その内容は、ここでも何回も紹介している「アイシング」「RICE処置」について、です。
肉離れ直後にアイシングするのはどうか?
その質問に関しては、ここでもなんども言っていますが、答えはNO!
それは、治癒過程を遅らせるからです。
これに関しては、ここで様々な海外の文献や自分が海外に行った時の経験で話したと思います。
で、今回なのですが、
神戸大学大学院保健学研究科の大学院生(当時)川島将人さん(現川崎医療福祉大学助教)、荒川高光准教授、千葉工業大学の川西範明准教授らの研究グループらが
肉離れなどの重い筋損傷後のアイシングは、筋再生を遅らせることが、神戸大などのマウス実験で明らかにしました。
これは、本当に素晴らしい結果で、ようやく日本国内におけるアイシングやRICE処置の是非に終止符を打つかもしれないからです。
詳しい話は、こちらを読んでください
↓↓↓
https://news.yahoo.co.jp/articles/dac4a62b719cbbb912ff7b907553442519f148cd
しかも、この記載の中には1回でもアイシングを行えば筋損傷においては治癒速度を遅らせる結果になるとのこと。

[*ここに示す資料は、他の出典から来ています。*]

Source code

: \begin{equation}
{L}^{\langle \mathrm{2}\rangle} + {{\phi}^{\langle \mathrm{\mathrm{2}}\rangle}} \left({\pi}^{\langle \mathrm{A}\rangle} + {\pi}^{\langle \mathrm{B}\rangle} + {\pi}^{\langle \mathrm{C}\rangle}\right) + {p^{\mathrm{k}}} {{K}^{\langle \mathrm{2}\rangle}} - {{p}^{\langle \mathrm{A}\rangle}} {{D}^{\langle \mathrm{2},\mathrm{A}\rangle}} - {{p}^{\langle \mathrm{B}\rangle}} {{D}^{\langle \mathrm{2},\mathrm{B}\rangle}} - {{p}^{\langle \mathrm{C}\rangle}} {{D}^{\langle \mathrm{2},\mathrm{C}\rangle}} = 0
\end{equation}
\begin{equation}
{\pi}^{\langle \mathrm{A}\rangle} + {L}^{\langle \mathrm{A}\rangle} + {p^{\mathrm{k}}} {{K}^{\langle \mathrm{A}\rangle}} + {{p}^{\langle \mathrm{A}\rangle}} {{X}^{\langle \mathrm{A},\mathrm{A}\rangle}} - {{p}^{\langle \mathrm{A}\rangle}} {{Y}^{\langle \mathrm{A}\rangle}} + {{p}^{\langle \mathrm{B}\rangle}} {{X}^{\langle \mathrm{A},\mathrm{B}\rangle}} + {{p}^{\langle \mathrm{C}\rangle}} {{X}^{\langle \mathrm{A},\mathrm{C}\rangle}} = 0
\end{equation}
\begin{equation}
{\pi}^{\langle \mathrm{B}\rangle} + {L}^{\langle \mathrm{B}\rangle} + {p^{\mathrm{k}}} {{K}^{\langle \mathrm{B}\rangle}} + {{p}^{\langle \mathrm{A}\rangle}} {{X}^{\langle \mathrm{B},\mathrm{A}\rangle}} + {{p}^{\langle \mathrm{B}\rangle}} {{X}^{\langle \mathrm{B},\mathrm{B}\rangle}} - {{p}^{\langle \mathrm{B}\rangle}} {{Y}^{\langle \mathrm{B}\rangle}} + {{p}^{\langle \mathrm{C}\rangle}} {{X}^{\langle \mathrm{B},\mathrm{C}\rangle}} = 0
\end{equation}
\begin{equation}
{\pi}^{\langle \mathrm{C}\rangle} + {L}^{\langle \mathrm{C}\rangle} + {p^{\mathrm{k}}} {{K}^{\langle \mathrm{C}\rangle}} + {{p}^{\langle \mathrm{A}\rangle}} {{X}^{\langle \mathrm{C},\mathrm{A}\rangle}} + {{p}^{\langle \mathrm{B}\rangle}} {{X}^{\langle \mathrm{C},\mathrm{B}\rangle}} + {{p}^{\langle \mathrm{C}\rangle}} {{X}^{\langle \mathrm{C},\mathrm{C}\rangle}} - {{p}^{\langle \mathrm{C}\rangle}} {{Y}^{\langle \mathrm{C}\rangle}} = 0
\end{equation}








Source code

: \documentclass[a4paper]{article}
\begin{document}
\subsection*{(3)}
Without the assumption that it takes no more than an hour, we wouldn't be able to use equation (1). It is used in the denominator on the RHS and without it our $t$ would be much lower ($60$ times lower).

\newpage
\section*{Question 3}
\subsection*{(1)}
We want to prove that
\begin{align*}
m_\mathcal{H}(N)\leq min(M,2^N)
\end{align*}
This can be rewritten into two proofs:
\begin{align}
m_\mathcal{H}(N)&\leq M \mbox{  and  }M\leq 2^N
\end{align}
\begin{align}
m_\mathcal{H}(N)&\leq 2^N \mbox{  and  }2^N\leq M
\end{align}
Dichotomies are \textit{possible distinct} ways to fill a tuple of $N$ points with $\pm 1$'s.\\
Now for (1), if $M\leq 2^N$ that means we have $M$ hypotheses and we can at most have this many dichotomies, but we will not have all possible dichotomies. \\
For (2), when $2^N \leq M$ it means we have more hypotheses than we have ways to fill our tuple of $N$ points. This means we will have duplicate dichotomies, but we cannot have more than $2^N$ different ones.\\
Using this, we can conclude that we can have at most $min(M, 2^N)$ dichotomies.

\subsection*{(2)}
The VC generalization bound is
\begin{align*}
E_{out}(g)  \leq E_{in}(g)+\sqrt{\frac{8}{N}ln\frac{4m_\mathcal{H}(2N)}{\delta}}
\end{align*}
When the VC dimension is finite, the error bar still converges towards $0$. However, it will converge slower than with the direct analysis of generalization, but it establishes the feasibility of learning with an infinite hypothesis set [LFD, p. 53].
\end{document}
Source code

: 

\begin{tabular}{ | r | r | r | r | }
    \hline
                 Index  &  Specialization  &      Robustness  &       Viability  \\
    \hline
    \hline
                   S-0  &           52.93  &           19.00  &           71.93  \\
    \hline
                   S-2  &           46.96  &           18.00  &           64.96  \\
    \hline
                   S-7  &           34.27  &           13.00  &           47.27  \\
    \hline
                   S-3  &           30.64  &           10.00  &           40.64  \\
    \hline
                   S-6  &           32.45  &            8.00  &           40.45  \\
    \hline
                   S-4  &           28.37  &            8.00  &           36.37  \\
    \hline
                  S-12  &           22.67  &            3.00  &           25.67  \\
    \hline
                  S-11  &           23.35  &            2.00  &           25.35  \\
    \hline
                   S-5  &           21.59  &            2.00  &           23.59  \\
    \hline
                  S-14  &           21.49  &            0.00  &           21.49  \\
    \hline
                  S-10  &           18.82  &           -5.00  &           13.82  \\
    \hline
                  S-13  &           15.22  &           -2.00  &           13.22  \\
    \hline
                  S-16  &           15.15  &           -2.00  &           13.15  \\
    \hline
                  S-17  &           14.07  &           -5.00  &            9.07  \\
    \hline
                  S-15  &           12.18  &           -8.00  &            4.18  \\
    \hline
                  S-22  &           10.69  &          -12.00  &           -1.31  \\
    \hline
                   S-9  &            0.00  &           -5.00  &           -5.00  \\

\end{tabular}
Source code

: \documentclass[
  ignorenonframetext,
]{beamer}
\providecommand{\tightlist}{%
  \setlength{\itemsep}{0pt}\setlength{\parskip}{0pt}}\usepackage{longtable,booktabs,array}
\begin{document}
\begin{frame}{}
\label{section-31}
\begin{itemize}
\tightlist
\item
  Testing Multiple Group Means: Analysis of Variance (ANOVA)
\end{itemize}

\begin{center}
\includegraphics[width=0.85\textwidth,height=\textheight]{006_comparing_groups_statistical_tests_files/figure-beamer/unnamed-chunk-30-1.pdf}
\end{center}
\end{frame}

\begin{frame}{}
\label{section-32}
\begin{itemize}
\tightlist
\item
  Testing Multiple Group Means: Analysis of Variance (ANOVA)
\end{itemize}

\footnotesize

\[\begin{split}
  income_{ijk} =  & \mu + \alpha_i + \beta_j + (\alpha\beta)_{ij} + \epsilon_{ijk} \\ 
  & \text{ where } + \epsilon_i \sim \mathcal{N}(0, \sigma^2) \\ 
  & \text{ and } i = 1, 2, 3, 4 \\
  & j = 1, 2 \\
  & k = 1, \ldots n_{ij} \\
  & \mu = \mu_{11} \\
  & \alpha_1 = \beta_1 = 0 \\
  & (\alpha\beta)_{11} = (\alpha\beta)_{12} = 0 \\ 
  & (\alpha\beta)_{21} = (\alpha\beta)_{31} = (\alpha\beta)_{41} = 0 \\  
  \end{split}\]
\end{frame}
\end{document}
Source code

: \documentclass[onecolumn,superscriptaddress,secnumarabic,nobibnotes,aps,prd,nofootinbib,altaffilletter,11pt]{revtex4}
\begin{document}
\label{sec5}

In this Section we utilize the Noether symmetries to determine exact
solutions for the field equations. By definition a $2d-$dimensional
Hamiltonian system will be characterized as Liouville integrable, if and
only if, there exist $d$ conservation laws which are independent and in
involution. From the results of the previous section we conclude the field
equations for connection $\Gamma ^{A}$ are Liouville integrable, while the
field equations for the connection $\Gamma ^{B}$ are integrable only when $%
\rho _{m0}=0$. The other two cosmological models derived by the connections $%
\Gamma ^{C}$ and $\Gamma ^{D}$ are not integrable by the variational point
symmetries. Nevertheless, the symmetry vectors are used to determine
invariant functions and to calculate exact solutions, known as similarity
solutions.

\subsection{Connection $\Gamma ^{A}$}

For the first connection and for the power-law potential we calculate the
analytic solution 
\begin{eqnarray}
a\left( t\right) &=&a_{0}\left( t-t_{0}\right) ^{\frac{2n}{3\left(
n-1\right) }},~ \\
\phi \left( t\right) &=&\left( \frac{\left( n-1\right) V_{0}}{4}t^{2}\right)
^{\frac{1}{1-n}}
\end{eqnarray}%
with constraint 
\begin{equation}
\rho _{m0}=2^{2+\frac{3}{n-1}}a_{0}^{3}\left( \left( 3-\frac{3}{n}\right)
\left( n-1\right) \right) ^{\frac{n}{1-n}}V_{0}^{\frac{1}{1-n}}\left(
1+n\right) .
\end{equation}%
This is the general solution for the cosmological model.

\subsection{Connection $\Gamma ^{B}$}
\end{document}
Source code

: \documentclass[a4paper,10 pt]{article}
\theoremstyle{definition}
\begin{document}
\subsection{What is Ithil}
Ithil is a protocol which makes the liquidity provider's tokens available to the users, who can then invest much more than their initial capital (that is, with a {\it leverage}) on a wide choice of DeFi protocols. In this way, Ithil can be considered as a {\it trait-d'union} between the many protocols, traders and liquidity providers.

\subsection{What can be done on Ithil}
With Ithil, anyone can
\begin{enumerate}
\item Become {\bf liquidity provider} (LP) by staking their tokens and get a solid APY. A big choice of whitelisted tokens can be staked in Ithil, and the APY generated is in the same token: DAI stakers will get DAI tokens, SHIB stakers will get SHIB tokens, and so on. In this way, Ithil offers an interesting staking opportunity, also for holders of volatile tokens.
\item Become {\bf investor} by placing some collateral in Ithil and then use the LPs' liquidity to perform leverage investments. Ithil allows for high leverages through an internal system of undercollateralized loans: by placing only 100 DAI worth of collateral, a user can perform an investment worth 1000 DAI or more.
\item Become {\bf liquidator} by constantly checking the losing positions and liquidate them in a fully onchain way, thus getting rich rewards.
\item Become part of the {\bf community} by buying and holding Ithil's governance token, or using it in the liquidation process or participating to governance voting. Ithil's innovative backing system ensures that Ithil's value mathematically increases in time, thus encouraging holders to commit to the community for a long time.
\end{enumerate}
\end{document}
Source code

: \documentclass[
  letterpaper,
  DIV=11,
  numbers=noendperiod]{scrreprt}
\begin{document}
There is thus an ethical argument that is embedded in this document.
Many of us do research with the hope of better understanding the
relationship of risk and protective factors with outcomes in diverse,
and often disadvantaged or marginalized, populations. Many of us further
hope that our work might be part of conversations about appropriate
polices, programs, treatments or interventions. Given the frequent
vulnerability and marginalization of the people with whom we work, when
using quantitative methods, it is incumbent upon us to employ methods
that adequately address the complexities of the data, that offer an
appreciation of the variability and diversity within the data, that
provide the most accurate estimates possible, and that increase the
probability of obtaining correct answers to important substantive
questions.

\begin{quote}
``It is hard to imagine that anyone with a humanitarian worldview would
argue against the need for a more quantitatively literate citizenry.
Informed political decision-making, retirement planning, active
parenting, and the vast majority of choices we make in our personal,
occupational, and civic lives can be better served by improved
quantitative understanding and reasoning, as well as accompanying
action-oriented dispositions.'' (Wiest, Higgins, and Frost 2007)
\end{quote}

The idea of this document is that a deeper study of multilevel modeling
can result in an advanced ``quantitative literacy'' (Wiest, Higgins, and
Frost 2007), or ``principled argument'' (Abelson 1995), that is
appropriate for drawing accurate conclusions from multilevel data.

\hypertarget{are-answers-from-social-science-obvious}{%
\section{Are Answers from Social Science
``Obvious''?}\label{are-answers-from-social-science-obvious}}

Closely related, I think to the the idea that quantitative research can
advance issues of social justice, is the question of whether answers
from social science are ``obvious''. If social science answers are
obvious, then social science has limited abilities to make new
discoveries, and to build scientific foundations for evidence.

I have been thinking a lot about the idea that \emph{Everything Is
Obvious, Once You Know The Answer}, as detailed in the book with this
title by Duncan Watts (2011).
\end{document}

すなわち、筋損傷においてはアイシングは有効ではないという結果がマウスの実験で証明されたということなんです。
これが、様々なスポーツ協会や学校教育において浸透して、時代遅れの応急処置がなくなることを願って読んでいました。
こういう話は、どんどん拡散され、スポーツ現場でトレーナーの方々が実践してほしいです。最先端の研究結果がこうなのだから、それを実践する手はありませんよね。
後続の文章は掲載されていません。